Scan the entries below. Report each line where the string "waka" occurs.

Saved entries
====

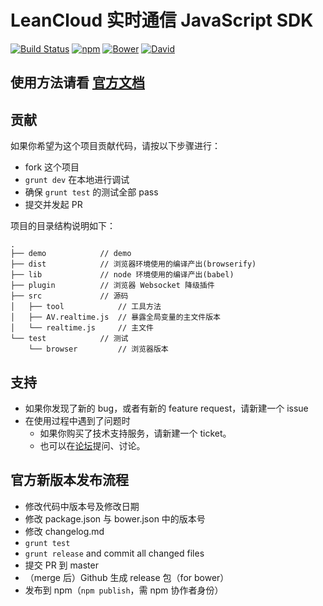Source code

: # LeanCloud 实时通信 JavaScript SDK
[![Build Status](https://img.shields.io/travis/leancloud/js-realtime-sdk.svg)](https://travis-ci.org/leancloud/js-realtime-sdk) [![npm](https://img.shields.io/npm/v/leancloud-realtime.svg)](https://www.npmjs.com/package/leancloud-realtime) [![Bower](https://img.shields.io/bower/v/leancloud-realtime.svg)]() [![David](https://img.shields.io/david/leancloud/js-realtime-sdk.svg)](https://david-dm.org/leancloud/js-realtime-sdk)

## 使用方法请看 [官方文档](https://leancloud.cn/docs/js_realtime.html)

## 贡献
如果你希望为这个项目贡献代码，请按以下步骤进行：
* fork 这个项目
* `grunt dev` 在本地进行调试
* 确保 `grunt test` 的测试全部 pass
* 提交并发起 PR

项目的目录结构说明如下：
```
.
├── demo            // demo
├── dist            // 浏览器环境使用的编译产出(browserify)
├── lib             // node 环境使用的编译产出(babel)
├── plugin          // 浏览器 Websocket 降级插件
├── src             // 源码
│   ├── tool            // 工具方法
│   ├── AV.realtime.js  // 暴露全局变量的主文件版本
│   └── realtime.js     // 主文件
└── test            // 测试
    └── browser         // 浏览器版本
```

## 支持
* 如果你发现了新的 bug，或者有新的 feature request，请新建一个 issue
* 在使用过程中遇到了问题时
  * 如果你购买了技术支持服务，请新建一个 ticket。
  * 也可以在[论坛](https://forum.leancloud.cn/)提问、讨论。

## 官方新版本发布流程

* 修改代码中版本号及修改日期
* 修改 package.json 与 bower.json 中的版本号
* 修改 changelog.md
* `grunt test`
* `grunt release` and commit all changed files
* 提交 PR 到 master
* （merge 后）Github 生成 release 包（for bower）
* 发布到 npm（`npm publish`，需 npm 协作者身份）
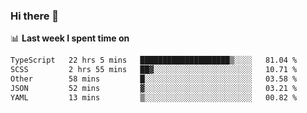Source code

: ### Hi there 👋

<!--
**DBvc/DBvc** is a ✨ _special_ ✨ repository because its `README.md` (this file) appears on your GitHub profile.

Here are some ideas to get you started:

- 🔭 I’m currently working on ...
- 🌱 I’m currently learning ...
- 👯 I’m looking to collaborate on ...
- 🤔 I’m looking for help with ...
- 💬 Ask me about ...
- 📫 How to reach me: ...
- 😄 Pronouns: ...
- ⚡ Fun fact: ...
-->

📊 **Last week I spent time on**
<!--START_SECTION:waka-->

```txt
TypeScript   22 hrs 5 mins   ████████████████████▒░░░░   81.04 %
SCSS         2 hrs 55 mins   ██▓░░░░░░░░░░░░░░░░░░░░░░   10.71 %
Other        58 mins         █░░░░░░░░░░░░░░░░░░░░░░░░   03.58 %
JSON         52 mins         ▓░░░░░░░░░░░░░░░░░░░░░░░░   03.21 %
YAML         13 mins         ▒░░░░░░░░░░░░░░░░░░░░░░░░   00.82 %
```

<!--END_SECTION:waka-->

====

COMPLETED EXERCISE:
<!--START_SECTION:waka-->
<!--END_SECTION:waka-->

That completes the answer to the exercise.